Issue init at 100% CPU and pleskrc very slow to reload processes

websavers · Jul 2, 2018

You may experience this issue in a few different ways:
- The `init` process (or systemd) sits at 100% CPU for lengthy periods of time
- You discover that pleskrc takes a very long time to run, even just a simple command like /usr/local/psa/admin/sbin/pleskrc httpd status will take a good 7-10 seconds rather than be instant.
- Logging in via SSH can take a good 30 seconds or longer

This is an indirect result of pleskrc's call to `/bin/systemctl list-unit-files` on line 304. Apparently this is a systemd bug described here (actually a bug in dbus) wherein there's a leak of scope units causing list-unit-files to take a very long time to compile and display its list.

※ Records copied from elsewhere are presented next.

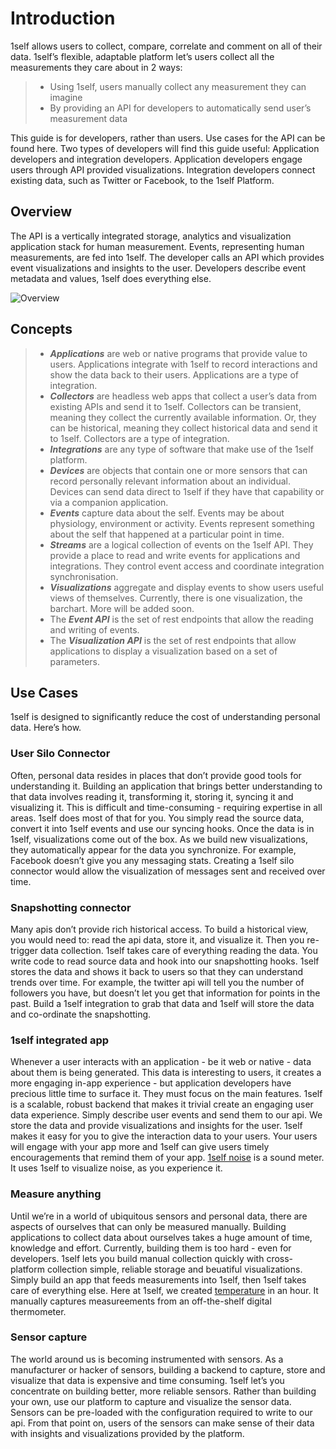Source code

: # Introduction

1self allows users to collect, compare, correlate and comment on all of their data. 1self’s flexible, adaptable platform let’s users collect all the measurements they care about in 2 ways:

> *   Using 1self, users manually collect any measurement they can imagine     
> *   By providing an API for developers to automatically send user’s measurement data

This guide is for developers, rather than users. Use cases for the API can be found here. Two types of developers will find this guide useful: Application developers and integration developers. Application developers engage users through API provided visualizations. Integration developers connect existing data, such as Twitter or Facebook, to the 1self Platform.

## Overview

The API is a vertically integrated storage, analytics and visualization application stack for human measurement. Events, representing human measurements, are fed into 1self. The developer calls an API which provides event visualizations and insights to the user. Developers describe event metadata and values, 1self does everything else.

![Overview](../images/intro.png)

## Concepts

> *   **_Applications_** are web or native programs that provide value to users. Applications integrate with 1self to record interactions and show the data back to their users. Applications are a type of integration.
> *   **_Collectors_** are headless web apps that collect a user’s data from existing APIs and send it to 1self. Collectors can be transient, meaning they collect the currently available information. Or, they can be historical, meaning they collect historical data and send it to 1self. Collectors are a type of integration.
> *   **_Integrations_** are any type of software that make use of the 1self platform.
> *   **_Devices_** are objects that contain one or more sensors that can record personally relevant information about an individual. Devices can send data direct to 1self if they have that capability or via a companion application.
> *   **_Events_** capture data about the self. Events may be about physiology, environment or activity. Events represent something about the self that happened at a particular point in time.
> *   **_Streams_** are a logical collection of events on the 1self API. They provide a place to read and write events for applications and integrations. They control event access and coordinate integration synchronisation.
> *   **_Visualizations_** aggregate and display events to show users useful views of themselves. Currently, there is one visualization, the barchart. More will be added soon.
> *   The **_Event API_** is the set of rest endpoints that allow the reading and writing of events.
> *   The **_Visualization API_** is the set of rest endpoints that allow applications to display a visualization based on a set of parameters.</div>

## Use Cases

1self is designed to significantly reduce the cost of understanding personal data. Here’s how.


### User Silo Connector
Often, personal data resides in places that don’t provide good tools for understanding it. Building an application that brings better understanding to that data involves reading it, transforming it, storing it, syncing it and visualizing it. This is difficult and time-consuming - requiring expertise in all areas.
1self does most of that for you. You simply read the source data, convert it into 1self events and use our syncing hooks. Once the data is in 1self, visualizations come out of the box. As we build new visualizations, they automatically appear for the data you synchronize.
For example, Facebook doesn’t give you any messaging stats. Creating a 1self silo connector would allow the visualization of messages sent and received over time.

### Snapshotting connector
Many apis don’t provide rich historical access. To build a historical view, you would need to: read the api data, store it, and visualize it. Then you re-trigger data collection.
1self takes care of everything reading the data. You write code to read source data and hook into our snapshotting hooks. 1self stores the data and shows it back to users so that they can understand trends over time.
For example, the twitter api will tell you the number of followers you have, but doesn’t let you get that information for points in the past. Build a 1self integration to grab that data and 1self will store the data and co-ordinate the snapshotting.

### 1self integrated app
Whenever a user interacts with an application - be it web or native - data about them is being generated. This data is interesting to users, it creates a more engaging in-app experience - but application developers have precious little time to surface it. They must focus on the main features.
1self is a scalable, robust backend that makes it trivial create an engaging user data experience. Simply describe user events and send them to our api. We store the data and provide visualizations and insights for the user. 1self makes it easy for you to give the interaction data to your users. Your users will engage with your app more and 1self can give users timely encouragements that remind them of your app.
[1self noise](https://itunes.apple.com/us/app/noise-by-1self/id933101357?mt=8) is a sound meter. It uses 1self to visualize noise, as you experience it.

### Measure anything
Until we’re in a world of ubiquitous sensors and personal data, there are aspects of ourselves that can only be measured manually. Building applications to collect data about ourselves takes a huge amount of time, knowledge and effort. Currently, building them is too hard - even for developers.
1self lets you build manual collection quickly with cross-platform collection simple, reliable storage and beuatiful visualizations. Simply build an app that feeds measurements into 1self, then 1self takes care of everything else.
Here at 1self, we created [temperature](http://temperature.1self.co) in an hour. It manually captures measureements from an off-the-shelf digital thermometer.

### Sensor capture
The world around us is becoming instrumented with sensors. As a manufacturer or hacker of sensors, building a backend to capture, store and visualize that data is expensive and time consuming.
1self let’s you concentrate on building better, more reliable sensors. Rather than building your own, use our platform to capture and visualize the sensor data. Sensors can be pre-loaded with the configuration required to write to our api. From that point on, users of the sensors can make sense of their data with insights and visualizations provided by the platform.
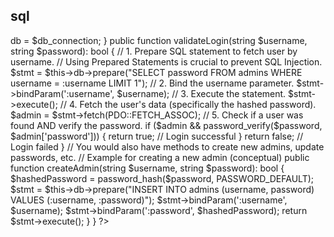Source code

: ## sql

<?php

class AdminModel {
    private PDO $db; // Assuming you pass a PDO connection object to the constructor

    public function __construct(PDO $db_connection) {
        $this->db = $db_connection;
    }

    public function validateLogin(string $username, string $password): bool {
        // 1. Prepare SQL statement to fetch user by username.
        //    Using Prepared Statements is crucial to prevent SQL Injection.
        $stmt = $this->db->prepare("SELECT password FROM admins WHERE username = :username LIMIT 1");
        
        // 2. Bind the username parameter.
        $stmt->bindParam(':username', $username);
        
        // 3. Execute the statement.
        $stmt->execute();
        
        // 4. Fetch the user's data (specifically the hashed password).
        $admin = $stmt->fetch(PDO::FETCH_ASSOC);

        // 5. Check if a user was found AND verify the password.
        if ($admin && password_verify($password, $admin['password'])) {
            return true; // Login successful
        }

        return false; // Login failed
    }

    // You would also have methods to create new admins, update passwords, etc.
    // Example for creating a new admin (conceptual)
    public function createAdmin(string $username, string $password): bool {
        $hashedPassword = password_hash($password, PASSWORD_DEFAULT);
        $stmt = $this->db->prepare("INSERT INTO admins (username, password) VALUES (:username, :password)");
        $stmt->bindParam(':username', $username);
        $stmt->bindParam(':password', $hashedPassword);
        return $stmt->execute();
    }
}

?>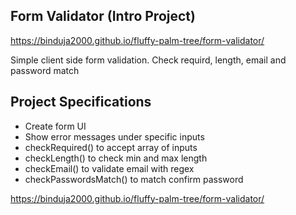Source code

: ## Form Validator (Intro Project)

 https://binduja2000.github.io/fluffy-palm-tree/form-validator/
 
 
Simple client side form validation. Check requird, length, email and password match

## Project Specifications

- Create form UI
- Show error messages under specific inputs
- checkRequired() to accept array of inputs
- checkLength() to check min and max length
- checkEmail() to validate email with regex
- checkPasswordsMatch() to match confirm password

 https://binduja2000.github.io/fluffy-palm-tree/form-validator/
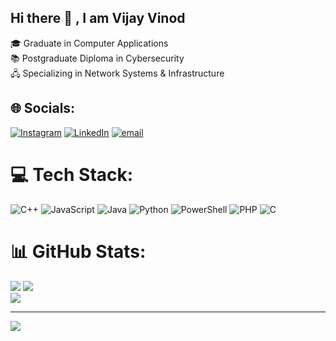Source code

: ## Hi there 👋 ,  I am Vijay Vinod

🎓 Graduate in Computer Applications<br>
📚 Postgraduate Diploma in Cybersecurity<br>
🖧 Specializing in Network Systems & Infrastructure
 

## 🌐 Socials:
[![Instagram](https://img.shields.io/badge/Instagram-%23E4405F.svg?logo=Instagram&logoColor=white)](https://www.instagram.com/_vi_jay_7/) [![LinkedIn](https://img.shields.io/badge/LinkedIn-%230077B5.svg?logo=linkedin&logoColor=white)](https://linkedin.com/in/vijay-vinod-377515295/) [![email](https://img.shields.io/badge/Email-D14836?logo=gmail&logoColor=white)](mailto:vijayvinod200@gmail.com) 

# 💻 Tech Stack:
![C++](https://img.shields.io/badge/c++-%2300599C.svg?style=for-the-badge&logo=c%2B%2B&logoColor=white) ![JavaScript](https://img.shields.io/badge/javascript-%23323330.svg?style=for-the-badge&logo=javascript&logoColor=%23F7DF1E) ![Java](https://img.shields.io/badge/java-%23ED8B00.svg?style=for-the-badge&logo=openjdk&logoColor=white) ![Python](https://img.shields.io/badge/python-3670A0?style=for-the-badge&logo=python&logoColor=ffdd54) ![PowerShell](https://img.shields.io/badge/PowerShell-%235391FE.svg?style=for-the-badge&logo=powershell&logoColor=white) ![PHP](https://img.shields.io/badge/php-%23777BB4.svg?style=for-the-badge&logo=php&logoColor=white) ![C](https://img.shields.io/badge/c-%2300599C.svg?style=for-the-badge&logo=c&logoColor=white)
# 📊 GitHub Stats:
![](https://github-readme-stats.vercel.app/api?username=vijay-vinod&theme=merko&hide_border=false&include_all_commits=true&count_private=true)
![](https://nirzak-streak-stats.vercel.app/?user=vijay-vinod&theme=merko&hide_border=false)<br/>
![](https://github-readme-stats.vercel.app/api/top-langs/?username=vijay-vinod&theme=merko&hide_border=false&include_all_commits=true&count_private=true&layout=compact)

---
[![](https://visitcount.itsvg.in/api?id=vijay-vinod&icon=0&color=0)](https://visitcount.itsvg.in)

<!-- Proudly created with GPRM ( https://gprm.itsvg.in ) -->
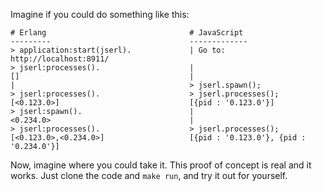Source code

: Imagine if you could do something like this:

    # Erlang                                # JavaScript
    ---------                               -------------
    > application:start(jserl).             | Go to: http://localhost:8911/
    > jserl:processes().                    |
    []                                      |
    |                                       > jserl.spawn();
    > jserl:processes().                    > jserl.processes();
    [<0.123.0>]                             [{pid : '0.123.0'}]
    > jserl:spawn().                        |
    <0.234.0>                               |
    > jserl:processes().                    > jserl.processes();
    [<0.123.0>,<0.234.0>]                   [{pid : '0.123.0'}, {pid : '0.234.0'}]

Now, imagine where you could take it. This proof of concept is real and it works. Just
clone the code and `make run`, and try it out for yourself.
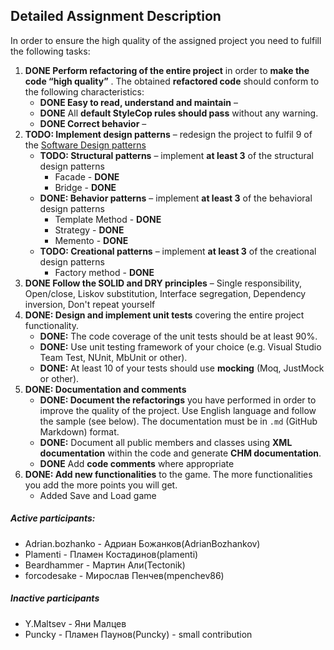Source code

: Detailed Assignment Description
-------------------------------
In order to ensure the high quality of the assigned project you need to fulfill the following tasks:

1.  **DONE Perform refactoring of the entire project**  in order to **make the code “high quality”** . The obtained **refactored code** should conform to the following characteristics:
    -   **DONE Easy to read, understand and maintain** –
    -   **DONE** All **default StyleCop rules should pass** without any warning.
    -   **DONE Correct behavior** –
2.  **TODO: Implement design patterns** – redesign the project to fulfil 9 of the [Software Design patterns](http://en.wikipedia.org/wiki/Software_design_pattern)
    -   **TODO: Structural patterns** – implement **at least 3** of the structural design patterns
    	* Facade - **DONE**
    	* Bridge - **DONE**
    -   **DONE: Behavior patterns** – implement **at least 3** of the behavioral design patterns
        * Template Method - **DONE**
        * Strategy - **DONE**
        * Memento - **DONE**
    -   **TODO: Creational patterns** – implement **at least 3** of the creational design patterns
        * Factory method - **DONE**
3.  **DONE Follow the SOLID and DRY principles** – Single responsibility, Open/close, Liskov substitution, Interface segregation, Dependency inversion, Don't repeat yourself
4.  **DONE: Design and implement unit tests** covering the entire project functionality.
	-	**DONE:** The code coverage of the unit tests should be at least 90%.
	-	**DONE:** Use unit testing framework of your choice (e.g. Visual Studio Team Test, NUnit, MbUnit or other).
    -   **DONE:** At least 10 of your tests should use **mocking** (Moq, JustMock or other).
5.  **DONE: Documentation and comments**
    -   **DONE: Document the refactorings** you have performed in order to improve the quality of the project. Use English language and follow the sample (see below). The documentation must be in `.md` (GitHub Markdown) format.
    -   **DONE:** Document all public members and classes using **XML documentation** within the code and generate **CHM documentation**.
    -   **DONE** Add **code comments** where appropriate
6.	**DONE: Add new functionalities** to the game. The more functionalities you add the more points you will get.
	-	Added Save and Load game


##### Active participants:
- Adrian.bozhanko - Адриан Божанков(AdrianBozhankov)
- Plamenti - Пламен Костадинов(plamenti)
- Beardhammer - Мартин Али(Tectonik)
- forcodesake - Мирослав Пенчев(mpenchev86)

##### Inactive participants
- Y.Maltsev - Яни Малцев
- Puncky - Пламен Паунов(Puncky) - small contribution
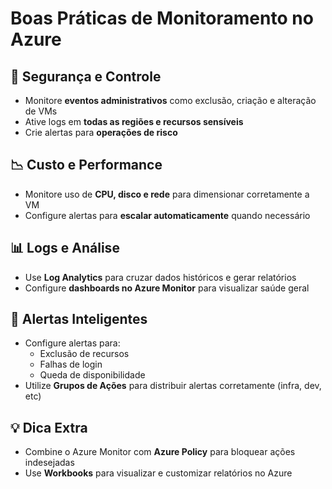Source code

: # Boas Práticas de Monitoramento no Azure

## 🔐 Segurança e Controle

- Monitore **eventos administrativos** como exclusão, criação e alteração de VMs
- Ative logs em **todas as regiões e recursos sensíveis**
- Crie alertas para **operações de risco**

## 📉 Custo e Performance

- Monitore uso de **CPU, disco e rede** para dimensionar corretamente a VM
- Configure alertas para **escalar automaticamente** quando necessário

## 📊 Logs e Análise

- Use **Log Analytics** para cruzar dados históricos e gerar relatórios
- Configure **dashboards no Azure Monitor** para visualizar saúde geral

## 🚨 Alertas Inteligentes

- Configure alertas para:
  - Exclusão de recursos
  - Falhas de login
  - Queda de disponibilidade
- Utilize **Grupos de Ações** para distribuir alertas corretamente (infra, dev, etc)

## 💡 Dica Extra

- Combine o Azure Monitor com **Azure Policy** para bloquear ações indesejadas
- Use **Workbooks** para visualizar e customizar relatórios no Azure
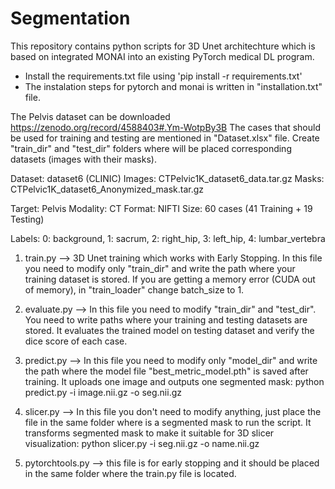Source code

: # Segmentation

This repository contains python scripts for 3D Unet architechture which is based on integrated MONAI into an existing PyTorch medical DL program. 

* Install the requirements.txt file using 'pip install -r requirements.txt'
* The instalation steps for pytorch and monai is written in "installation.txt" file.

The Pelvis dataset can be downloaded https://zenodo.org/record/4588403#.Ym-WotpBy3B
The cases that should be used for training and testing are mentioned in "Dataset.xlsx" file. 
Create "train_dir" and "test_dir" folders where will be placed corresponding datasets (images with their masks).

Dataset: dataset6 (CLINIC) 
Images: CTPelvic1K_dataset6_data.tar.gz
Masks: CTPelvic1K_dataset6_Anonymized_mask.tar.gz

Target: Pelvis
Modality: CT
Format: NIFTI
Size: 60 cases (41 Training + 19 Testing)

Labels: 
0: background, 
1: sacrum, 
2: right_hip, 
3: left_hip, 
4: lumbar_vertebra    

1) train.py --> 3D Unet training which works with Early Stopping. In this file you need to modify only "train_dir" and write the path where your training dataset is stored. If you are getting a memory error (CUDA out of memory), in "train_loader" change batch_size to 1.

2) evaluate.py --> In this file you need to modify "train_dir" and "test_dir". You need to write paths where your training and testing datasets are stored. It evaluates the trained model on testing dataset and verify the dice score of each case. 
 
3) predict.py --> In this file you need to modify only "model_dir" and write the path where the model file "best_metric_model.pth" is saved after training. It uploads one image and outputs one segmented mask: 
python predict.py -i image.nii.gz -o seg.nii.gz
     
4) slicer.py -->  In this file you don't need to modify anything, just place the file in the same folder where is a segmented mask to run the script. It transforms segmented mask to make it suitable for 3D slicer visualization: 
python slicer.py -i seg.nii.gz -o name.nii.gz

5) pytorchtools.py --> this file is for early stopping and it should be placed in the same folder where the train.py file is located. 
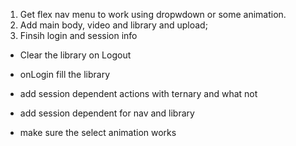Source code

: 1. Get flex nav menu to work using dropwdown or some animation.
2. Add main body, video and library and upload;
3. Finsih login and session info

- Clear the library on Logout
- onLogin fill the library
- add session dependent actions with ternary and what not
- add session dependent for nav and library

- make sure the select animation works
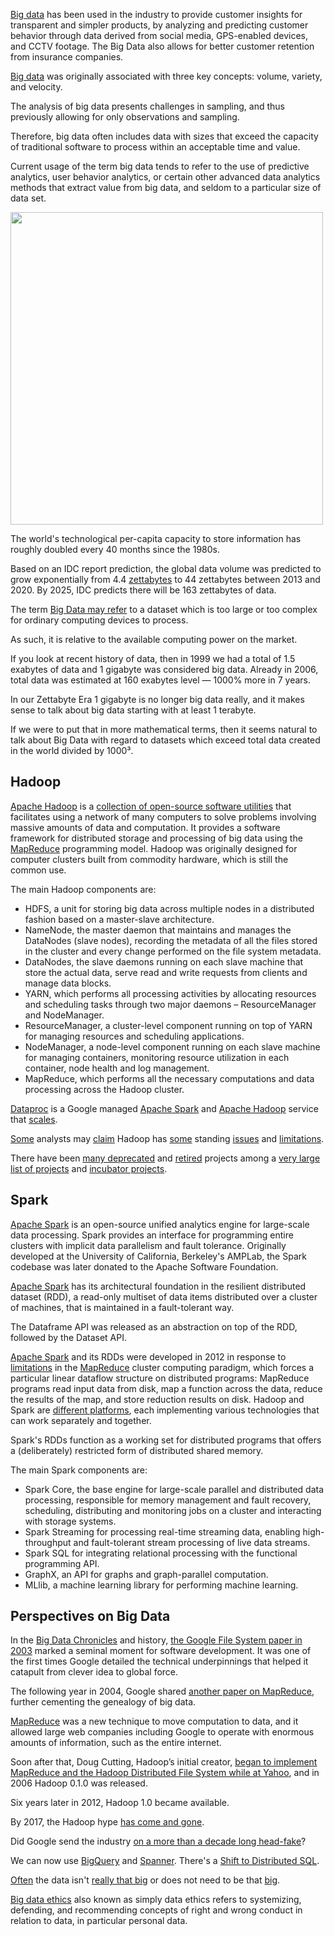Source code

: 
[Big data](https://en.m.wikipedia.org/wiki/Big_data)  has been used in the industry to provide customer insights for transparent and simpler products, by analyzing and predicting customer behavior through data derived from social media, GPS-enabled devices, and CCTV footage. The Big Data also allows for better customer retention from insurance companies.

[Big data](https://www.guru99.com/bigdata-tutorials.html) was originally associated with three key concepts: volume, variety, and velocity. 

The analysis of big data presents challenges in sampling, and thus previously allowing for only observations and sampling. 

Therefore, big data often includes data with sizes that exceed the capacity of traditional software to process within an acceptable time and value.

Current usage of the term big data tends to refer to the use of predictive analytics, user behavior analytics, or certain other advanced data analytics methods that extract value from big data, and seldom to a particular size of data set. 

<img src="https://upload.wikimedia.org/wikipedia/commons/e/ee/Big_Data.png" width="500">

The world's technological per-capita capacity to store information has roughly doubled every 40 months since the 1980s.

Based on an IDC report prediction, the global data volume was predicted to grow exponentially from 4.4 [zettabytes](https://en.m.wikipedia.org/wiki/Byte#Multiple-byte_units) to 44 zettabytes between 2013 and 2020. By 2025, IDC predicts there will be 163 zettabytes of data.



The term [Big Data may refer](https://towardsdatascience.com/how-big-is-big-data-3fb14d5351ba) to a dataset which is too large or too complex for ordinary computing devices to process. 

As such, it is relative to the available computing power on the market. 

If you look at recent history of data, then in 1999 we had a total of 1.5 exabytes of data and 1 gigabyte was considered big data. Already in 2006, total data was estimated at 160 exabytes level — 1000% more in 7 years. 

In our Zettabyte Era 1 gigabyte is no longer big data really, and it makes sense to talk about big data starting with at least 1 terabyte. 

If we were to put that in more mathematical terms, then it seems natural to talk about Big Data with regard to datasets which exceed total data created in the world divided by 1000³.

## Hadoop 

[Apache Hadoop](https://en.m.wikipedia.org/wiki/Apache_Hadoop) is a [collection of open-source software utilities](https://techvidvan.com/tutorials/apache-hadoop-tutorials/) that facilitates using a network of many computers to solve problems involving massive amounts of data and computation. It provides a software framework for distributed storage and processing of big data using the [MapReduce](https://research.google/pubs/pub62/) programming model. Hadoop was originally designed for computer clusters built from commodity hardware, which is still the common use.  

The main Hadoop components are:

* HDFS, a unit for storing big data across multiple nodes in a distributed fashion based on a master-slave architecture.
* NameNode, the master daemon that maintains and manages the DataNodes (slave nodes), recording the metadata of all the files stored in the cluster and every change performed on the file system metadata.
* DataNodes, the slave daemons running on each slave machine that store the actual data, serve read and write requests from clients and manage data blocks.
* YARN, which performs all processing activities by allocating resources and scheduling tasks through two major daemons – ResourceManager and NodeManager.
* ResourceManager, a cluster-level component running on top of YARN for managing resources and scheduling applications.
* NodeManager, a node-level component running on each slave machine for managing containers, monitoring resource utilization in each container, node health and log management.
* MapReduce, which performs all the necessary computations and data processing across the Hadoop cluster.

[Dataproc](Dataproc) is a Google managed [Apache Spark](https://spark.apache.org/) and [Apache Hadoop](https://hadoop.apache.org/) service that [scales](https://cloud.google.com/dataproc/docs/concepts/configuring-clusters/scaling-clusters).

[Some](https://www.teradata.com/Blogs/Why-Hadoop-Failed-and-Where-We-Go-from-Here) analysts may [claim](https://www.datanami.com/2017/03/13/hadoop-failed-us-tech-experts-say/)  Hadoop has [some](https://www.singlestore.com/blog/hadoop-the-chronicle-of-an-expected-decline/) standing [issues](https://towardsdatascience.com/what-happened-to-hadoop-what-should-you-do-now-2876f68dbd1d) and [limitations](https://medium.com/@bharvi.vyas123/6-major-hadoop-limitations-with-their-solutions-1cae1d3936e1).  

There have been [many deprecated](https://www.zdnet.com/article/apache-software-foundation-retires-slew-of-hadoop-related-projects) and [retired](https://en.wikipedia.org/wiki/Apache_Attic) projects among a [very large list of projects](https://en.wikipedia.org/wiki/List_of_Apache_Software_Foundation_projects) and [incubator projects](http://incubator.apache.org/projects/).



## Spark

[Apache Spark](https://en.m.wikipedia.org/wiki/Apache_Spark) is an open-source unified analytics engine for large-scale data processing. Spark provides an interface for programming entire clusters with implicit data parallelism and fault tolerance. Originally developed at the University of California, Berkeley's AMPLab, the Spark codebase was later donated to the Apache Software Foundation.

[Apache Spark](https://thenewstack.io/the-good-bad-and-ugly-apache-spark-for-data-science-work/) has its architectural foundation in the resilient distributed dataset (RDD), a read-only multiset of data items distributed over a cluster of machines, that is maintained in a fault-tolerant way.

The Dataframe API was released as an abstraction on top of the RDD, followed by the Dataset API.

[Apache Spark](https://www.datanami.com/2019/04/03/apache-spark-is-great-but-its-not-perfect/) and its RDDs were developed in 2012 in response to [limitations](https://data-flair.training/blogs/13-limitations-of-hadoop/) in the [MapReduce](https://en.m.wikipedia.org/wiki/MapReduce) cluster computing paradigm, which forces a particular linear dataflow structure on distributed programs: MapReduce programs read input data from disk, map a function across the data, reduce the results of the map, and store reduction results on disk.  Hadoop and Spark are [different platforms](https://www.infoworld.com/article/3236869/what-is-apache-spark-the-big-data-platform-that-crushed-hadoop.html), each implementing various technologies that can work separately and together.

Spark's RDDs function as a working set for distributed programs that offers a (deliberately) restricted form of distributed shared memory.

The main Spark components are: 

* Spark Core, the base engine for large-scale parallel and distributed data processing, responsible for memory management and fault recovery, scheduling, distributing and monitoring jobs on a cluster and interacting with storage systems.
* Spark Streaming for processing real-time streaming data, enabling high-throughput and fault-tolerant stream processing of live data streams.
* Spark SQL for integrating relational processing with the functional programming API.
* GraphX, an API for graphs and graph-parallel computation.
* MLlib, a machine learning library for performing machine learning.

## Perspectives on Big Data

In the [Big Data Chronicles](https://datafloq.com/read/big-data-history/239) and history, [the Google File System paper in 2003](https://research.google/pubs/pub51/) marked a seminal moment for software development. It was one of the first times Google detailed the technical underpinnings that helped it catapult from clever idea to global force.

The following year in 2004, Google shared [another paper on MapReduce](https://research.google/pubs/pub62), further cementing the genealogy of big data. 

[MapReduce](https://en.m.wikipedia.org/wiki/MapReduce) was a new technique to move computation to data, and it allowed large web companies including Google to operate with enormous amounts of information, such as the entire internet. 

Soon after that, Doug Cutting, Hadoop’s initial creator, [began to implement MapReduce and the Hadoop Distributed File System while at Yahoo](https://web.archive.org/web/20070119142832/http://weblogs.java.net/blog/tomwhite/archive/2005/09/mapreduce.html), and in 2006 Hadoop 0.1.0 was released.

Six years later in 2012, Hadoop 1.0 became available.

By 2017, the Hadoop hype [has come and gone](https://0x0fff.com/hadoop-the-end-of-an-era/).

Did Google  send the industry  [on a more than a decade long head-fake](https://garyorenstein.medium.com/did-google-send-the-big-data-industry-on-a-10-year-head-fake-9c94d553925a)?

We can now use [BigQuery](BigQuery) and [Spanner](Spanner). There's a [Shift to Distributed SQL](https://medium.com/@garyorenstein/the-shift-to-distributed-sql-232c04dec1f7).


[Often](https://www.chrisstucchio.com/blog/2013/hadoop_hatred.html) the data  isn't [really that big](https://veekaybee.github.io/2017/03/20/hadoop-or-laptop/) or does not need to be that [big](https://hbr.org/2013/12/you-may-not-need-big-data-after-all).

[Big data ethics](https://en.m.wikipedia.org/wiki/Big_data_ethics) also known as simply data ethics refers to systemizing, defending, and recommending concepts of right and wrong conduct in relation to data, in particular personal data.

The workaround is to run the following command to clean up the scope unit sessions:

Code:

find /run/systemd/system -name "session-*.scope" -delete
rm -rf /run/systemd/system/session*scope*
systemctl | grep "abandoned" | grep -e "-[[:digit:]]" | sed "s/\.scope.*/.scope/" | xargs systemctl stop

The bug on the systemd github page is marked closed because it's being presented by systemd, but the real issue appears to be with dbus. That was fixed in April 2017 with dbus version 1.11.10, however CentOS 7.5 uses 1.10.24 and presumably has not cherry picked this fix into their 1.10.24 distribution of dbus.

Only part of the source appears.